Talk about confusing. Apparently in this case even no didn’t mean no. It wasn’t the last time I’ve come across “token resistance” that is intended to be overcome either. But that’s a line that I am still uncomfortable with testing, for obvious reasons.
To me, it seems like exactly the right thing happened. If the woman was only comfortable having gray-area, rape-adjacent sex, and her partner, not knowing her well, is making an active effort to avoid having sex in that zone, the upshot is that she won’t get to have sex.
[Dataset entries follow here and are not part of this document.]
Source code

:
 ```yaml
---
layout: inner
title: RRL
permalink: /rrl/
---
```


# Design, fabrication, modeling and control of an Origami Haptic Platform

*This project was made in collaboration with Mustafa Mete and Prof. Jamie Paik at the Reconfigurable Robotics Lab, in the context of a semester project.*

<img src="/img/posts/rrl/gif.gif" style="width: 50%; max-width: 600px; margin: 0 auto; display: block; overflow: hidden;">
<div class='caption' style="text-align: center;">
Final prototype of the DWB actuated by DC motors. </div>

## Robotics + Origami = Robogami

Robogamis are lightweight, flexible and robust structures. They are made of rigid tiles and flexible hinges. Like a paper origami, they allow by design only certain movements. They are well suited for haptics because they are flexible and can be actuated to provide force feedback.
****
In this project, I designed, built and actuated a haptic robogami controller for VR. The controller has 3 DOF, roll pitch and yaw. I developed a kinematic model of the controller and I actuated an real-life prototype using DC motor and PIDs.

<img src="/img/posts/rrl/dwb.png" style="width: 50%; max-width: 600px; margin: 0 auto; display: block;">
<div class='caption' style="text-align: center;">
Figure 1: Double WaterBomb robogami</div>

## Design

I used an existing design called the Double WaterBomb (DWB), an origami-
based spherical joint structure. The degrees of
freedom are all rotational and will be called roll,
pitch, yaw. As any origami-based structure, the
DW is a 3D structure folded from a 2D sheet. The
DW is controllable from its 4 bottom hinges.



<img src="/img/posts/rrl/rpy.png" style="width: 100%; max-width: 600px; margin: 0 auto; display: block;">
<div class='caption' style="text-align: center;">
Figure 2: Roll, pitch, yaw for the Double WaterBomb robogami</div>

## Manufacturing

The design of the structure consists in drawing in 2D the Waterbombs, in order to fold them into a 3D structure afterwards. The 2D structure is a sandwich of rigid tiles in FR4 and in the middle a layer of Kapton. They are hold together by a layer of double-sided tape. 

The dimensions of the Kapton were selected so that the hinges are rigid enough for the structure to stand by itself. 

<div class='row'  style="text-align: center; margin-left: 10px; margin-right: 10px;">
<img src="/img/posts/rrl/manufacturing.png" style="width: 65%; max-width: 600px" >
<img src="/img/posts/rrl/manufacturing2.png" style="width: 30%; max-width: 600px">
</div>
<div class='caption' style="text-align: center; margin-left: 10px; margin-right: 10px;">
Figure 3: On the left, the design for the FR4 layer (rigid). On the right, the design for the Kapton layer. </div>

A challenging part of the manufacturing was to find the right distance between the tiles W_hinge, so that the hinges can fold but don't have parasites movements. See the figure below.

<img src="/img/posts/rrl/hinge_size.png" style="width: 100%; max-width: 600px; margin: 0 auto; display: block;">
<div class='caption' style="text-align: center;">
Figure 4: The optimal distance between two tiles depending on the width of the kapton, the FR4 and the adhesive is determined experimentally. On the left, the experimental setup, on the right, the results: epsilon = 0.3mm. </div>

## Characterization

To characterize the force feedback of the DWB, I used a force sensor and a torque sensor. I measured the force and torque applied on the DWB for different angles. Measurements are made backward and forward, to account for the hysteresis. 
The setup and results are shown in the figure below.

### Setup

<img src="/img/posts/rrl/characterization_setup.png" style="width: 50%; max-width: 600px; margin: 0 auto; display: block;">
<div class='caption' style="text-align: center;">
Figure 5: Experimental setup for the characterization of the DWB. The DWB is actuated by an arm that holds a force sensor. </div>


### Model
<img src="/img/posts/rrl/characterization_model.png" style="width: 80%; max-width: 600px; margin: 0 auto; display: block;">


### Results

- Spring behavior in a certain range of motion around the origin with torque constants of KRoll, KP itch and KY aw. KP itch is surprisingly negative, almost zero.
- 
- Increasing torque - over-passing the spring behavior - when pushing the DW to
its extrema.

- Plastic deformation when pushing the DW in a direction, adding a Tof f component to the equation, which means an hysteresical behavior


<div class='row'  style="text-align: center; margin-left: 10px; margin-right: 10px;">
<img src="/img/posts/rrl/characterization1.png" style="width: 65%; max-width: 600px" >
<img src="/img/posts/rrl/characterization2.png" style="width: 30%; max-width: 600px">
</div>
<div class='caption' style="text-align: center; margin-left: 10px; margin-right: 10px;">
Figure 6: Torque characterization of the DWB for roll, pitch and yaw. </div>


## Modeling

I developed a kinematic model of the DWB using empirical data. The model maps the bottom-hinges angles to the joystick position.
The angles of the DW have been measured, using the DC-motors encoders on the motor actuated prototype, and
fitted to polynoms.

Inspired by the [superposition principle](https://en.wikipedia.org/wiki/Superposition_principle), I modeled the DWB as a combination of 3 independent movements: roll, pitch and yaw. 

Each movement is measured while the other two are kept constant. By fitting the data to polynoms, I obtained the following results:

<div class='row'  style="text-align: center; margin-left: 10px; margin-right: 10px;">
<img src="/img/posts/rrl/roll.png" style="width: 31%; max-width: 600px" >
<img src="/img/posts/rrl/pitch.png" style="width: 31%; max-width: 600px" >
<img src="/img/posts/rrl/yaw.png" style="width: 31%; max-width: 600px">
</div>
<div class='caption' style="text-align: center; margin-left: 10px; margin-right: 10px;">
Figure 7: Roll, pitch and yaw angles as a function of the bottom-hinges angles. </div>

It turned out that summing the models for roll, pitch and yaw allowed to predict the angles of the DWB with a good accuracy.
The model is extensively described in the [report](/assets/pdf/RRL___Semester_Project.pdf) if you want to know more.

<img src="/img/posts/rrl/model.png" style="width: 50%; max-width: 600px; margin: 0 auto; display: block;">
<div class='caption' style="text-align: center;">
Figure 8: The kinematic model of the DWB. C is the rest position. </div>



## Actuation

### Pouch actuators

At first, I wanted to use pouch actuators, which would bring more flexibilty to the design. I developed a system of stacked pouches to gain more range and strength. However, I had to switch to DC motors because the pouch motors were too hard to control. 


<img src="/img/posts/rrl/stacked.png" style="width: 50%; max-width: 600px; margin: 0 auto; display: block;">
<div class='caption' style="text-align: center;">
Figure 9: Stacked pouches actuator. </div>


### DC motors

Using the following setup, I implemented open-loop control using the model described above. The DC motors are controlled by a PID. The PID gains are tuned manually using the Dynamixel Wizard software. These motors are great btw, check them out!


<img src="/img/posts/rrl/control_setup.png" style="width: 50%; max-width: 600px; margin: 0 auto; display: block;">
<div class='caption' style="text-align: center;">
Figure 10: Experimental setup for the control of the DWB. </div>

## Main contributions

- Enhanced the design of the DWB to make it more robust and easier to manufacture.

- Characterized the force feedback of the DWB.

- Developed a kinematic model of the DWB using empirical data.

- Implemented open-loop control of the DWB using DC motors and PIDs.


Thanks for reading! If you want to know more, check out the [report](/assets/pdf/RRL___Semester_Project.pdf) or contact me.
That’s a-ok with me.
If guys conduct a reverse-Lysistrata, where they don’t have sex with girls who don’t say they want to have sex, that will turn out a heck of a lot better for the women who are having trouble having their “Nos” heard and honored.
As for the people who don’t want to provide their partners with a clear “Yes,” they can decide which is more important — not acknowledging their own desire or having sex, and they can pick whichever course of action suits them better.
Making an effort to denormalize rape-adjacent sex will involve having less sex, at least during the near future. I think that’s a pretty good tradeoff for drawing some clearer boundaries, so that it’s easier to identify predators and harder for well-intentioned people to hurt their partners. During the transition, people can work on how to rescript some kinds of casual, tipsy, or unresponsive sex, and, if it proves very hard to find a new way to have those encounters, it will probably be worth asking if they were kind, compassionate, not-treating-people-as-things encounters in the first place.